Although I do agree with Bob that a look to see the condition of pistons and cylinder walls should be done, let me caution you that once you start to address one section of the engine, you will be drawn to all others. If your cylinders are not scored, do you not check for roundness and replace the rings? If you put new rings in, should you not replace the rod bearing at the same time? The point is you either decide to rebuild the engine or don’t and a good rebuild will not be cheap or simplistic.
However, that being said, you can address specific isolatable sections of the engine for specific conditions. The valve train can be isolated and addressed for excessive oil leaks, the timing chain and tensioner for being stretched, and the installation of a rear oil seal can be performed without entering into a full rebuild. But, don’t expect limiting yourself to stay behind the line will be easy, especially with your Vision of your total redo in your mind.

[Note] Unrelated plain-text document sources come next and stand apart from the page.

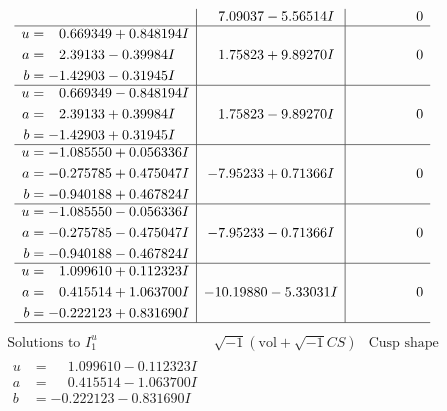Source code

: \documentclass[1p]{elsarticle_modified}
\theoremstyle{definition}
\newcommand{\I}{\sqrt{-1}}
\begin{document}
$$\begin{array}{c|c|c}
 & \phantom{-}7.09037 - 5.56514 I & \phantom{-0.000000 } 0 \\ \hline\begin{aligned}
u &= \phantom{-}0.669349 + 0.848194 I \\
a &= \phantom{-}2.39133 - 0.39984 I \\
b &= -1.42903 - 0.31945 I\end{aligned}
 & \phantom{-}1.75823 + 9.89270 I & \phantom{-0.000000 } 0 \\ \hline\begin{aligned}
u &= \phantom{-}0.669349 - 0.848194 I \\
a &= \phantom{-}2.39133 + 0.39984 I \\
b &= -1.42903 + 0.31945 I\end{aligned}
 & \phantom{-}1.75823 - 9.89270 I & \phantom{-0.000000 } 0 \\ \hline\begin{aligned}
u &= -1.085550 + 0.056336 I \\
a &= -0.275785 + 0.475047 I \\
b &= -0.940188 + 0.467824 I\end{aligned}
 & -7.95233 + 0.71366 I & \phantom{-0.000000 } 0 \\ \hline\begin{aligned}
u &= -1.085550 - 0.056336 I \\
a &= -0.275785 - 0.475047 I \\
b &= -0.940188 - 0.467824 I\end{aligned}
 & -7.95233 - 0.71366 I & \phantom{-0.000000 } 0 \\ \hline\begin{aligned}
u &= \phantom{-}1.099610 + 0.112323 I \\
a &= \phantom{-}0.415514 + 1.063700 I \\
b &= -0.222123 + 0.831690 I\end{aligned}
 & -10.19880 - 5.33031 I & \phantom{-0.000000 } 0\\
 \hline 
 \end{array}$$\newpage$$\begin{array}{c|c|c}  
\text{Solutions to }I^u_{1}& \I (\text{vol} + \sqrt{-1}CS) & \text{Cusp shape}\\
 \hline 
\begin{aligned}
u &= \phantom{-}1.099610 - 0.112323 I \\
a &= \phantom{-}0.415514 - 1.063700 I \\
b &= -0.222123 - 0.831690 I\end{aligned}

\end{array}$$
\end{document}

Since your compression numbers seem respectable and with no presented issues on your 1000Km road trip, it sounds to me that your base-line issue comes down to available funds. If you have the available funds at this time then a full rebuild is both reasonable and opportunistic with the engine already coming out of the car. Without excess funds, then addressing the obvious components is reasonable. These engines have, and will, last quite long and I presume you will not be using your car to commute 100 miles one way to work each day.
Either way you decide, I suggest you develop a cost projection for a full engine rebuild that includes both replacement parts and services. This exercise will give you a clear cost and time estimate, including trade-offs and recommendations, and allow you to put clarity to a real decision.